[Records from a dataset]
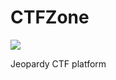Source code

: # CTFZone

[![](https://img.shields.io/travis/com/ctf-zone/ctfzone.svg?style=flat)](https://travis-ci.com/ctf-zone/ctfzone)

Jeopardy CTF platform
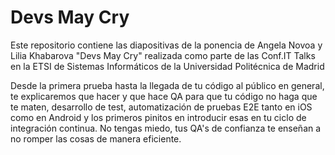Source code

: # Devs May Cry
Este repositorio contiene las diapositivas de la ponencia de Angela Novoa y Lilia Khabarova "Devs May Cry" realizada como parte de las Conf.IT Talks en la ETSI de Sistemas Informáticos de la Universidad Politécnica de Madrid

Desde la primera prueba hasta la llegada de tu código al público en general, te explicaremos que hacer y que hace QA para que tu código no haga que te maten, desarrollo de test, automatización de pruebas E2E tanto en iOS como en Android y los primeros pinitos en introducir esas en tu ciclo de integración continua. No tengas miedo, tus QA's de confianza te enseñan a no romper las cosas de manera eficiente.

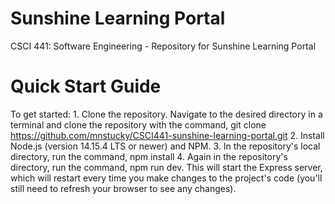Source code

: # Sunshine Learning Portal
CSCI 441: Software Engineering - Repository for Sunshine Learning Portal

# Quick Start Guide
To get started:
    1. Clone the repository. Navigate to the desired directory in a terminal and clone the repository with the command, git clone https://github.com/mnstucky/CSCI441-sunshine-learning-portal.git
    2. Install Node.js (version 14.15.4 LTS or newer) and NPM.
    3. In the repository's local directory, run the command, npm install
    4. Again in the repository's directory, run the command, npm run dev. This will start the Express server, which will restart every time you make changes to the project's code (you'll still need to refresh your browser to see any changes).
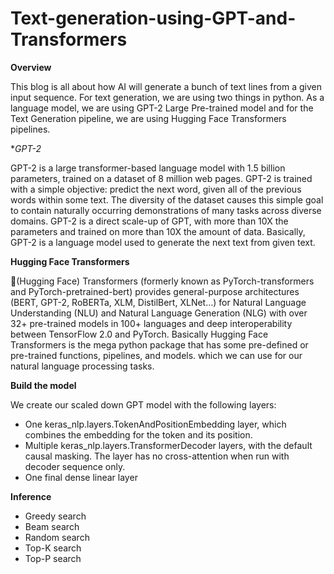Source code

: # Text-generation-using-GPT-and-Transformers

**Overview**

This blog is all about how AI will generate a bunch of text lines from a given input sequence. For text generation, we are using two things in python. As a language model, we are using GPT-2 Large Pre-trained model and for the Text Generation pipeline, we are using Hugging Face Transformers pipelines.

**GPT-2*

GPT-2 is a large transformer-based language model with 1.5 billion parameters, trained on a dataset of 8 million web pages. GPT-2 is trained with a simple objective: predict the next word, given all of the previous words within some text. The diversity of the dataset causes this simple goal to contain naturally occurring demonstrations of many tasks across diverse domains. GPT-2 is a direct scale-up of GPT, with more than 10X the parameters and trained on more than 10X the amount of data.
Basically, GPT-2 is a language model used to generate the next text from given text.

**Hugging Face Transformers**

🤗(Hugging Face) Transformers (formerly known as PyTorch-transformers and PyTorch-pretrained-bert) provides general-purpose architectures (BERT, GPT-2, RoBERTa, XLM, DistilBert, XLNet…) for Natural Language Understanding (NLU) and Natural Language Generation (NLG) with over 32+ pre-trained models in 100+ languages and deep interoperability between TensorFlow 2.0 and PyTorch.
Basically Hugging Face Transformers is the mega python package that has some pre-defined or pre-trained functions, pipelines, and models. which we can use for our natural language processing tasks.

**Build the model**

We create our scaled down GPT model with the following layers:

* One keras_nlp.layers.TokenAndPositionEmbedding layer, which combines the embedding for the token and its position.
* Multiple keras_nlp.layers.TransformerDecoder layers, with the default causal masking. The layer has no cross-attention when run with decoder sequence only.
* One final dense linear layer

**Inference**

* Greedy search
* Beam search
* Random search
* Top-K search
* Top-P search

---

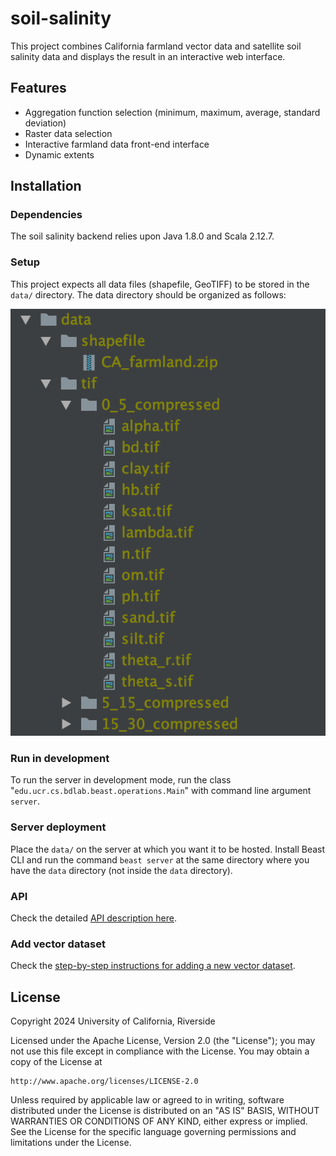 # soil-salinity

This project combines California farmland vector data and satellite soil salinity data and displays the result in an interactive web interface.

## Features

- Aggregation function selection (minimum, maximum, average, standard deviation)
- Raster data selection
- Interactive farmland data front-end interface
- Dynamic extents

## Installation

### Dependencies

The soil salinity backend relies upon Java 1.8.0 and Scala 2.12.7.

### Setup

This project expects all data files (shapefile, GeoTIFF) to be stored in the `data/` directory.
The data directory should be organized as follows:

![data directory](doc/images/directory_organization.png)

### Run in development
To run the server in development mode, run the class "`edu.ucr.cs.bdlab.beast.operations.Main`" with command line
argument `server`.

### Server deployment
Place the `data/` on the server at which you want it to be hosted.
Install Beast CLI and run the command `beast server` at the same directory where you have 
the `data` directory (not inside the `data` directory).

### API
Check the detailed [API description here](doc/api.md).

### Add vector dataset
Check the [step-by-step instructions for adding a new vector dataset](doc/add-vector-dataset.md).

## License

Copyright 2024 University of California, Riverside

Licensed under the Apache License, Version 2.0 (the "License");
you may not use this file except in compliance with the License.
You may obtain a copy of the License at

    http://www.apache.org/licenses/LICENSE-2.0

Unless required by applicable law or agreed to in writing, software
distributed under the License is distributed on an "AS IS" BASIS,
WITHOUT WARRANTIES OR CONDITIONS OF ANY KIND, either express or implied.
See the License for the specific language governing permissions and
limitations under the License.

**WHAT YOU SHOULD DO:**
Above are records; repeat only the lines starting at the line with "The soil salinity" and ending at the line with "The data directory", exactly as they appear, both included.

**OUTPUT OF THE EXERCISE:**
The soil salinity backend relies upon Java 1.8.0 and Scala 2.12.7.

### Setup

This project expects all data files (shapefile, GeoTIFF) to be stored in the `data/` directory.
The data directory should be organized as follows:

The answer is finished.